[Data extracted from a collection]
===

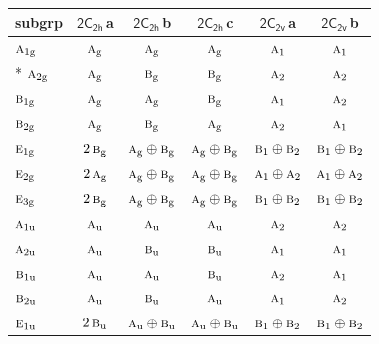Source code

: \documentclass[10pt,a4paper]{article}
\numberwithin{equation}{section}
\newcommand{\grp}[1]{\mathsf{#1}}
\newcommand{\irr}[1]{\text{\normalfont\scshape #1}}
\newcommand{\ptag}[1]{\mathrm{#1}}
\newcommand{\clsletter}[1]{\,{\scriptsize\color{black!55}#1}}
\begin{document}
{\small\begin{longtable}{@{}lccccc@{}}\toprule
subgrp & \href{2C2h.pdf}{$\grp{2C_{2h}}$}\clsletter{a} & \href{2C2h.pdf}{$\grp{2C_{2h}}$}\clsletter{b} & \href{2C2h.pdf}{$\grp{2C_{2h}}$}\clsletter{c} & \href{2C2v.pdf}{$\grp{2C_{2v}}$}\clsletter{a} & \href{2C2v.pdf}{$\grp{2C_{2v}}$}\clsletter{b}\\\midrule\endhead
\bottomrule\endfoot\endlastfoot
$\irr{a}_{1\ptag{g}}$ & $\irr{a}_{\ptag{g}}$ & $\irr{a}_{\ptag{g}}$ & $\irr{a}_{\ptag{g}}$ & $\irr{a}_{1}$ & $\irr{a}_{1}$\\*
$\irr{a}_{2\ptag{g}}$ & $\irr{a}_{\ptag{g}}$ & $\irr{b}_{\ptag{g}}$ & $\irr{b}_{\ptag{g}}$ & $\irr{a}_{2}$ & $\irr{a}_{2}$\\
$\irr{b}_{1\ptag{g}}$ & $\irr{a}_{\ptag{g}}$ & $\irr{a}_{\ptag{g}}$ & $\irr{b}_{\ptag{g}}$ & $\irr{a}_{1}$ & $\irr{a}_{2}$\\
$\irr{b}_{2\ptag{g}}$ & $\irr{a}_{\ptag{g}}$ & $\irr{b}_{\ptag{g}}$ & $\irr{a}_{\ptag{g}}$ & $\irr{a}_{2}$ & $\irr{a}_{1}$\\
$\irr{e}_{1\ptag{g}}$ & $2\,\irr{b}_{\ptag{g}}$ & $\irr{a}_{\ptag{g}}\oplus \irr{b}_{\ptag{g}}$ & $\irr{a}_{\ptag{g}}\oplus \irr{b}_{\ptag{g}}$ & $\irr{b}_{1}\oplus \irr{b}_{2}$ & $\irr{b}_{1}\oplus \irr{b}_{2}$\\
$\irr{e}_{2\ptag{g}}$ & $2\,\irr{a}_{\ptag{g}}$ & $\irr{a}_{\ptag{g}}\oplus \irr{b}_{\ptag{g}}$ & $\irr{a}_{\ptag{g}}\oplus \irr{b}_{\ptag{g}}$ & $\irr{a}_{1}\oplus \irr{a}_{2}$ & $\irr{a}_{1}\oplus \irr{a}_{2}$\\
$\irr{e}_{3\ptag{g}}$ & $2\,\irr{b}_{\ptag{g}}$ & $\irr{a}_{\ptag{g}}\oplus \irr{b}_{\ptag{g}}$ & $\irr{a}_{\ptag{g}}\oplus \irr{b}_{\ptag{g}}$ & $\irr{b}_{1}\oplus \irr{b}_{2}$ & $\irr{b}_{1}\oplus \irr{b}_{2}$\\
$\irr{a}_{1\ptag{u}}$ & $\irr{a}_{\ptag{u}}$ & $\irr{a}_{\ptag{u}}$ & $\irr{a}_{\ptag{u}}$ & $\irr{a}_{2}$ & $\irr{a}_{2}$\\
$\irr{a}_{2\ptag{u}}$ & $\irr{a}_{\ptag{u}}$ & $\irr{b}_{\ptag{u}}$ & $\irr{b}_{\ptag{u}}$ & $\irr{a}_{1}$ & $\irr{a}_{1}$\\
$\irr{b}_{1\ptag{u}}$ & $\irr{a}_{\ptag{u}}$ & $\irr{a}_{\ptag{u}}$ & $\irr{b}_{\ptag{u}}$ & $\irr{a}_{2}$ & $\irr{a}_{1}$\\
$\irr{b}_{2\ptag{u}}$ & $\irr{a}_{\ptag{u}}$ & $\irr{b}_{\ptag{u}}$ & $\irr{a}_{\ptag{u}}$ & $\irr{a}_{1}$ & $\irr{a}_{2}$\\
$\irr{e}_{1\ptag{u}}$ & $2\,\irr{b}_{\ptag{u}}$ & $\irr{a}_{\ptag{u}}\oplus \irr{b}_{\ptag{u}}$ & $\irr{a}_{\ptag{u}}\oplus \irr{b}_{\ptag{u}}$ & $\irr{b}_{1}\oplus \irr{b}_{2}$ & $\irr{b}_{1}\oplus \irr{b}_{2}$\\

\end{longtable}}
\end{document}
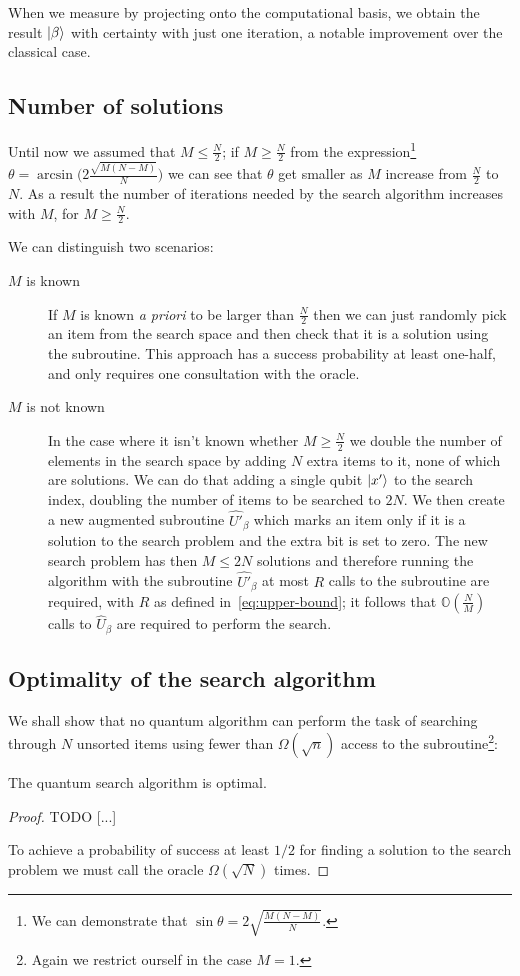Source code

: When we measure by projecting onto the computational basis, we obtain the result $\ket{\beta}$ with certainty with just one iteration, a notable improvement over the classical case.

\subsection{Number of solutions}\label{sec:M}
Until now we assumed that $M\leq \frac{N}{2}$; if $M \geq \frac{N}{2}$ from the expression\footnote{We can demonstrate that $\sin\theta = 2\sqrt{\frac{M(N-M)}{N}}$.} $\theta=\arcsin\biggl(2\frac{\sqrt{M(N-M)}}{N}\biggr)$ we can see that $\theta$ get smaller as $M$ increase from $\frac{N}{2}$ to $N$. As a result the number of iterations needed by the search algorithm increases with $M$, for $M\geq \frac{N}{2}$.

We can distinguish two scenarios:
\begin{description}
   \item[$M$ is known] If $M$ is known \emph{a priori} to be larger than $\frac{N}{2}$ then we can just randomly pick an item from the search space and then check that it is a solution using the subroutine. This approach has a success probability at least one-half, and only requires one consultation with the oracle.
   \item[$M$ is not known] In the case where it isn't known whether $M\geq \frac{N}{2}$ we double the number of elements in the search space by adding $N$ extra items to it, none of which are solutions. We can do that adding a single qubit $\ket{x'}$ to the search index, doubling the number of items to be searched to $2N$. We then create a new augmented subroutine $\hat{U'}_\beta$ which marks an item only if it is a solution to the search problem and the extra bit is set to zero. The new search problem has then $M \leq 2N$ solutions and therefore running the algorithm with the subroutine $\hat{U'}_\beta$ at most $R$ calls to the subroutine are required, with $R$ as defined in~\ref{eq:upper-bound}; it follows that $\mathbb{O}(\frac{N}{M})$ calls to $\hat{U}_\beta$ are required to perform the search.
   
\end{description}
\subsection{Optimality of the search algorithm}
We shall show that no quantum algorithm can perform the task of searching through $N$ unsorted items using fewer than $\Omega(\sqrt{n})$ access to the subroutine\footnote{Again we restrict ourself in the case $M=1$.}:
\begin{theorem}
The quantum search algorithm is optimal. 
\end{theorem}
\begin{proof}
TODO [...]

To achieve a probability of success at least $1/2$ for finding a solution to the search problem we must call the oracle $\Omega(\sqrt{N})$ times.
\end{proof}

===

» Prompt
Please show every line of the entries above that contains the word "quantum".

» Exercise output
We shall show that no quantum algorithm can perform the task of searching through $N$ unsorted items using fewer than $\Omega(\sqrt{n})$ access to the subroutine\footnote{Again we restrict ourself in the case $M=1$.}:
The quantum search algorithm is optimal. 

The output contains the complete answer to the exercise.